Whether or not they consider it a main job or a side job, the majority of gig workers over the past year worked gigs less than 10 hours a week. Still, 36% said that in the past year, they clocked 10 to 30 hours (29% of those surveyed) or more than 30 hours (8%) doing these jobs, including waiting for assignments, in a typical week.
Gig workers had federal support during the COVID-19 public-health crisis: During the early days of the pandemic, gig workers, who normally wouldn’t qualify for unemployment, were able to collect them through a special pandemic stimulus program. (That ended in early September, but some states terminated these benefits months before then to encourage more workers to apply to jobs.)
Cuts both ways
Using gig work as a main source of income cuts both ways. On the one hand, gig workers may value the flexibility it provides. But on the other hand, they could be missing out on potentially higher-paying jobs.
Many employers currently are in a bidding war against one another for new talent, where the “prize” goes to the employer willing to offer not only higher wages, but also better working conditions and benefits.
Since the depths of the pandemic, there’s been a steady climb in the number of job postings across all wages levels on Indeed. But in recent months, job postings that pay below $15 an hour have slowed compared to ones that pay more. That may suggest that — at least some — workers can afford to be more choosy.
Locked into gig work
“While proponents praise the gig economy for its flexibility and fueling a sense of entrepreneurship, others have been openly critical about the lack of benefits and job security that can be associated with these jobs,” Pew said.
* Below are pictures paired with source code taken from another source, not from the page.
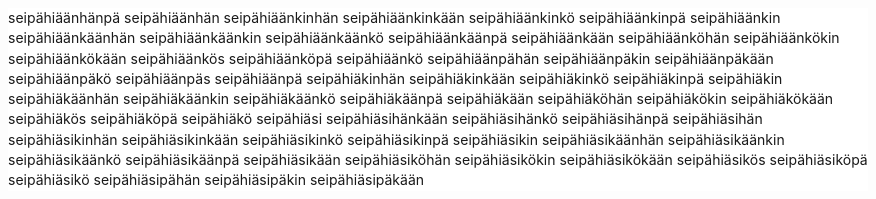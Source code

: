 seipähiäänhänpä
seipähiäänhän
seipähiäänkinhän
seipähiäänkinkään
seipähiäänkinkö
seipähiäänkinpä
seipähiäänkin
seipähiäänkäänhän
seipähiäänkäänkin
seipähiäänkäänkö
seipähiäänkäänpä
seipähiäänkään
seipähiäänköhän
seipähiäänkökin
seipähiäänkökään
seipähiäänkös
seipähiäänköpä
seipähiäänkö
seipähiäänpähän
seipähiäänpäkin
seipähiäänpäkään
seipähiäänpäkö
seipähiäänpäs
seipähiäänpä
seipähiäkinhän
seipähiäkinkään
seipähiäkinkö
seipähiäkinpä
seipähiäkin
seipähiäkäänhän
seipähiäkäänkin
seipähiäkäänkö
seipähiäkäänpä
seipähiäkään
seipähiäköhän
seipähiäkökin
seipähiäkökään
seipähiäkös
seipähiäköpä
seipähiäkö
seipähiäsi
seipähiäsihänkään
seipähiäsihänkö
seipähiäsihänpä
seipähiäsihän
seipähiäsikinhän
seipähiäsikinkään
seipähiäsikinkö
seipähiäsikinpä
seipähiäsikin
seipähiäsikäänhän
seipähiäsikäänkin
seipähiäsikäänkö
seipähiäsikäänpä
seipähiäsikään
seipähiäsiköhän
seipähiäsikökin
seipähiäsikökään
seipähiäsikös
seipähiäsiköpä
seipähiäsikö
seipähiäsipähän
seipähiäsipäkin
seipähiäsipäkään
“This struggle has played out across the country with advocates, lawmakers and gig companies debating the legal status of gig workers. Many of these discussions have centered around one particular type of gig job: ride hailing.”
Pew’s findings were consistent with prior research suggesting that it’s hard to give up gig work once people have made investments in their side hustle. It could be an investment in professional relationships that are difficult to give up, or something as simple as a vehicle for Uber or Lyft drivers.
“Drivers are invested in cars they bought on credit or leased long-term,” according to Michael Reich, an economist and co-chair of the Center on Wage and Employment Dynamics at the Institute for Research on Labor and Employment at UC Berkeley. “These drivers are locked into working in the industry, even if better opportunities arise elsewhere,” Reich told MarketWatch.
That said, with regular gas costing more than $3 a gallon on average, or $1 more per gallon compared to last year according to data from AAA, more Uber and Lyft drivers may be looking for different work as a result, Reich added.
But Alix Anfang, an Uber spokesperson, said that “there are now more drivers on Uber in the U.S. than at any point during the pandemic, which has meaningfully improved pricing and reliability for riders.” A Lyft spokesman said the platform “added thousands of drivers” as vaccines were rolled out. These drivers are “earning significantly more than they were pre-pandemic.”